代わりに、俺の足元――下の方から荒い息遣いが聞こえる。嘘だろ? 静、返事をしてくれ。
「静!」
俺はしゃがみ込み、手探りで静を探す。手は無機質な玄関のタイルを触る。
冷たい感触が指を伝わってくるが、かまわず手を動かす。這わすように床を探ると、不意に触れる感触があった。
これは静の身体――これは手、これは……これは――。
肩から首、顎、頬、額。触れたそこは、異様なほどの熱を帯びていた。
「静! しっかりしろ!」
見えない……静の顔が見えない。
こんな時、見えないのは辛い。
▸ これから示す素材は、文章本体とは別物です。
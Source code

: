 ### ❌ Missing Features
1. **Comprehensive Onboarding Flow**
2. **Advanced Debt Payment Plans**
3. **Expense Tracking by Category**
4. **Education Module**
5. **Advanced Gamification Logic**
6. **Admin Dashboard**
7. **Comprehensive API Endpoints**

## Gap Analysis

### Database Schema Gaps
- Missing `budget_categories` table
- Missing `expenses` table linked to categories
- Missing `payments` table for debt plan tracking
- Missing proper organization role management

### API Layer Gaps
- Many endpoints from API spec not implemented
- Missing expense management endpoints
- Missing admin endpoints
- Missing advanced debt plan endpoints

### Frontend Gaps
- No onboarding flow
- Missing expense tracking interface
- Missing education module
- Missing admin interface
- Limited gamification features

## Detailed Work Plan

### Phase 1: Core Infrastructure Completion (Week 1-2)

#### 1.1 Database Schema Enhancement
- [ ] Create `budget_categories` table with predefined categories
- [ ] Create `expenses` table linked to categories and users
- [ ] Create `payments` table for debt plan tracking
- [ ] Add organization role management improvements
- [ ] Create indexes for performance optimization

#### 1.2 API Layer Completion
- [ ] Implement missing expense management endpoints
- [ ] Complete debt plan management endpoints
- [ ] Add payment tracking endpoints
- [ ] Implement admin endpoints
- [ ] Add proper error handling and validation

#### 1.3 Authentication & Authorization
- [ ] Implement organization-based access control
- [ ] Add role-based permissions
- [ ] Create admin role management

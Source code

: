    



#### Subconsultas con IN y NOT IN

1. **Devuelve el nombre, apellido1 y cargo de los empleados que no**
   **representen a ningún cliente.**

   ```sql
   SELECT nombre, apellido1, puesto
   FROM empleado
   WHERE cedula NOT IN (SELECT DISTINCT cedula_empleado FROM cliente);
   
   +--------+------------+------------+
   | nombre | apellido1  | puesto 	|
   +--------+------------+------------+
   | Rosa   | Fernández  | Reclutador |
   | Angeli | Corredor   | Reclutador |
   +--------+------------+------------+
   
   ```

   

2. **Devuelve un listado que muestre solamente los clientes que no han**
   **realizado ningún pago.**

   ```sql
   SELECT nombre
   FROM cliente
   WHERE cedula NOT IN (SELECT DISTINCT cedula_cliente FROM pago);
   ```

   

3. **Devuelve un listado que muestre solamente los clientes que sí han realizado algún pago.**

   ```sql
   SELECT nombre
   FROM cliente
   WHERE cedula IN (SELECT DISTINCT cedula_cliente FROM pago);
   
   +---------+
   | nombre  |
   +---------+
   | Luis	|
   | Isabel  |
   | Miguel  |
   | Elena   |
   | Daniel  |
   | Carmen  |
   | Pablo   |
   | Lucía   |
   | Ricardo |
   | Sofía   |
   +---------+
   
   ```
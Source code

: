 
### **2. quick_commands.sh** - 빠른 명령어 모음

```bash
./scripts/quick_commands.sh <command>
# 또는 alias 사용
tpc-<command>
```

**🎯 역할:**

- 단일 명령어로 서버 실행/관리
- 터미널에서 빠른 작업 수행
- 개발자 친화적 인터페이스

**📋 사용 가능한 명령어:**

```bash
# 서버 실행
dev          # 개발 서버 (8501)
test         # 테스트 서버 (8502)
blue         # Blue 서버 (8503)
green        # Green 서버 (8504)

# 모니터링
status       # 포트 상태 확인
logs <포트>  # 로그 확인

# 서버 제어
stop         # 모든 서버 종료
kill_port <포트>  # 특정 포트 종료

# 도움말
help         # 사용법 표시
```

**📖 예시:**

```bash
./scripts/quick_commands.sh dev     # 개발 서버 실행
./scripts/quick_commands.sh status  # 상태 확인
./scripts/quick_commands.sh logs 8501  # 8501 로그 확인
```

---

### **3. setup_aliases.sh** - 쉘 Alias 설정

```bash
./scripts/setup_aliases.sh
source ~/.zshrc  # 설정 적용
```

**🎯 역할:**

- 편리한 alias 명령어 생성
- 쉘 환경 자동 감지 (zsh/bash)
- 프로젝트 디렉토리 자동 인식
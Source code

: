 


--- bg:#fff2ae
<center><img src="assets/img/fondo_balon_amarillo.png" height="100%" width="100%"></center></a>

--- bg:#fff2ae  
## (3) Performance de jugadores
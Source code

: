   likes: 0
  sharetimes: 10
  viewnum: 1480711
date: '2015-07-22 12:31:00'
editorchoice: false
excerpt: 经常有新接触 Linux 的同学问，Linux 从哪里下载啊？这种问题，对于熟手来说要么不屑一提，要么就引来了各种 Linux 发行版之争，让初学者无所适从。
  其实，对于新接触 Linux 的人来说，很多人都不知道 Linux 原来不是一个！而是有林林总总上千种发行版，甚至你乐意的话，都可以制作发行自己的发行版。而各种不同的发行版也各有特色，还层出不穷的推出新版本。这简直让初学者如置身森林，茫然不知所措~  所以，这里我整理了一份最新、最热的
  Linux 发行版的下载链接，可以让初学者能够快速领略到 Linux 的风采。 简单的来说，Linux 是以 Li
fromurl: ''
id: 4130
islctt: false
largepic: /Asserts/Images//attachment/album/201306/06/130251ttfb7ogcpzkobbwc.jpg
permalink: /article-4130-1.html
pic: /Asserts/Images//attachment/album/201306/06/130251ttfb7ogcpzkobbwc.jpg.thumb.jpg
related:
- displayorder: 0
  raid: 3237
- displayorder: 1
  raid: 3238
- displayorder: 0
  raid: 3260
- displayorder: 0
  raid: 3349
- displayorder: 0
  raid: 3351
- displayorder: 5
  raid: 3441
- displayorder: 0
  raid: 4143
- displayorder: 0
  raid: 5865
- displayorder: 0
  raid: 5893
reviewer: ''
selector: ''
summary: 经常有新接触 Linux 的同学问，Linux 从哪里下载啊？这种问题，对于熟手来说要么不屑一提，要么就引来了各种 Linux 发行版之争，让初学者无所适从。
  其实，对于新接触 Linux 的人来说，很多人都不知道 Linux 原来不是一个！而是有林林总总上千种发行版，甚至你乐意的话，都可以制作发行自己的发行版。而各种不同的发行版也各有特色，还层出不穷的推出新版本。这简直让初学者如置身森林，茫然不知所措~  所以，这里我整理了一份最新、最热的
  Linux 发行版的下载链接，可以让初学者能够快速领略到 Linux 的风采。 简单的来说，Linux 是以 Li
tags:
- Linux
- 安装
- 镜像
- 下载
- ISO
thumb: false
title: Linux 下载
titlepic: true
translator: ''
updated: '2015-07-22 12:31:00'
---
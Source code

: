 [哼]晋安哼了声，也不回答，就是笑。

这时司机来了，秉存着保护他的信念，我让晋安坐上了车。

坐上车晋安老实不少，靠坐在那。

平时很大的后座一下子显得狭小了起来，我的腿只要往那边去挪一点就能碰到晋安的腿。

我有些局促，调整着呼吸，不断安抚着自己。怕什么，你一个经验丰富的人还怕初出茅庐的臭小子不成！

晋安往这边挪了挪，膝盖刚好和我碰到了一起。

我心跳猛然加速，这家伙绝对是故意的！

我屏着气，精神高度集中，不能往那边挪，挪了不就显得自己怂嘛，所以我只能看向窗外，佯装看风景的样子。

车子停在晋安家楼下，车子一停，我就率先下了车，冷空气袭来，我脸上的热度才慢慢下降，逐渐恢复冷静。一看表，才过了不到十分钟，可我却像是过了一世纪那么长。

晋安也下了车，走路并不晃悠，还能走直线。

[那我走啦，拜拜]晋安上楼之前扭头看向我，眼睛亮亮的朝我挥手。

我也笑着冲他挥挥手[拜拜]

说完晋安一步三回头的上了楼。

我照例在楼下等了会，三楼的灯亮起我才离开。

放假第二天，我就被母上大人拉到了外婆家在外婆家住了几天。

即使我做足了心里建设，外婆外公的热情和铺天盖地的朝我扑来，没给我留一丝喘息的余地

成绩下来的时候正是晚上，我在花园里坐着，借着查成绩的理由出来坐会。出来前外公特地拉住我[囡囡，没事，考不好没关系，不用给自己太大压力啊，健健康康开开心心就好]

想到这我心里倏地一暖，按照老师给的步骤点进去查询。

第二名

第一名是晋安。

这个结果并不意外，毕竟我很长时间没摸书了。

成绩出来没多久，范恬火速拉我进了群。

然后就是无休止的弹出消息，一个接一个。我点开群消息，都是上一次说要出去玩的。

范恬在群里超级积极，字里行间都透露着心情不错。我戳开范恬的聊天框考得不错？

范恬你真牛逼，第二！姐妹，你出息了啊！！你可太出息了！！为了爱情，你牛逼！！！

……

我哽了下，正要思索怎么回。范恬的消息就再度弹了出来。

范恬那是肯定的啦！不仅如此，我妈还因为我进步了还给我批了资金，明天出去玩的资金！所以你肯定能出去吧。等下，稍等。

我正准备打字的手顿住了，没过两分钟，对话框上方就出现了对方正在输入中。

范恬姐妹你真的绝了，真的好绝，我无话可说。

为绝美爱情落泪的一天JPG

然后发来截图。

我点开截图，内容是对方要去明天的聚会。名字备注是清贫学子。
どうすればいい? 今はこの家には俺一人。静の看病なんて、俺一人では出来ない。
「そうだ――電話!」
救急車を呼べばいいんだ。
ここで時間を取っている訳にはいかない。苦しんでいる静を一刻でも早く、楽にしてあげたい。
「静、待ってろ。すぐ来るからっ」
「ゆう、た……」
「待ってろ、静」
俺は静をひとまず玄関に寝かせた。怪我をさせる恐れがあるから、俺には抱え上げる事は出来ない。
冷たいだろうけど、少しだけ我慢してくれ。